We might never be rewarded or acknowledged for what we are doing by having large families (sometimes not even by our own mothers!), but our reward waits for us in heaven! Other moms here have said it much better, but God must be so very pleased with each new life we welcome into this world - I would guess even more so with the parents who thought they may only have a couple and now have more because they were open to His plan and will. I think that most people are not trying to be mean when they see a large family - it's just so uncommon and they are surprised.

Just yesterday, the children and I went out for piano class and then a playdate. Usually when we go out in public, I am very concerned that everyone look clean and cute.....whatever....well, for some reason, everyone dressed themselves, ds did his own hair, etc. We ended up making a few extra stops at some stores. One was to dump a bunch of change into those machines that, for a fee, you can then get cash. Well, in the parking lot, 4 year old dd dropped the bag and change went everywhere. The change got gathered and we did make it to the check-out line for the cash, but I was looking at all the kids, now a little dirty from the parking lot and in "play" clothes with crazy hair, and the 2 year-old was coughing, and my tummy is now sticking out, and........thankfully, no one asked me a stupid question at that moment!!

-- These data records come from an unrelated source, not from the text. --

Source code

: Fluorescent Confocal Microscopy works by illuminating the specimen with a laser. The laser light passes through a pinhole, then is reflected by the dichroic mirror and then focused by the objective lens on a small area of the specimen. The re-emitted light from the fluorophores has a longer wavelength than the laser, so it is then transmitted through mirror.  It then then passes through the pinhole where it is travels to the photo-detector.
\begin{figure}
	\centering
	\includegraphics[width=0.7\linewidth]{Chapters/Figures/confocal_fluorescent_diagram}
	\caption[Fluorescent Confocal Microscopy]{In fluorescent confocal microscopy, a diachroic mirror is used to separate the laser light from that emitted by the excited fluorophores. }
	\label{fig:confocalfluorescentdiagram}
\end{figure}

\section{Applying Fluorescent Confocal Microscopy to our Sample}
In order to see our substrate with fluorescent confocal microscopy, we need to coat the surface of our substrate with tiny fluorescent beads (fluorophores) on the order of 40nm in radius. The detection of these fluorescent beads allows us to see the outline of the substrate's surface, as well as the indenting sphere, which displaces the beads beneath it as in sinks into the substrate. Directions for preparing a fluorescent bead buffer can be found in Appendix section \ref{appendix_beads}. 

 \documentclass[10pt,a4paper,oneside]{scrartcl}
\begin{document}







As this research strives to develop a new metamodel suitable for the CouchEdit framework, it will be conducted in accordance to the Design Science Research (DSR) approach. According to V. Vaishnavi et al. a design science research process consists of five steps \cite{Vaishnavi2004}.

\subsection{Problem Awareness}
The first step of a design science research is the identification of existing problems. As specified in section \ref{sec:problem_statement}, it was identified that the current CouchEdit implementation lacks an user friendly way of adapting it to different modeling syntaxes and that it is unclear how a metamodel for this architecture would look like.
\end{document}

Later, I was thinking that God is not just pleased when all the kids are in Sunday best acting like angels and you then get all those nice comments from the ladies after Mass. He's pleased in the crazy check-out moments as well. And that something that I need to work on is to worry more about what He thinks than what the world thinks. This is very difficult for me, even though we've wanted a large family from the beginning.

I've been good about just saying that this is God's plan for our family. This works well with Catholics and other Christians, especially, who usually think it is our lack of birth control use that is bringing us all these babies.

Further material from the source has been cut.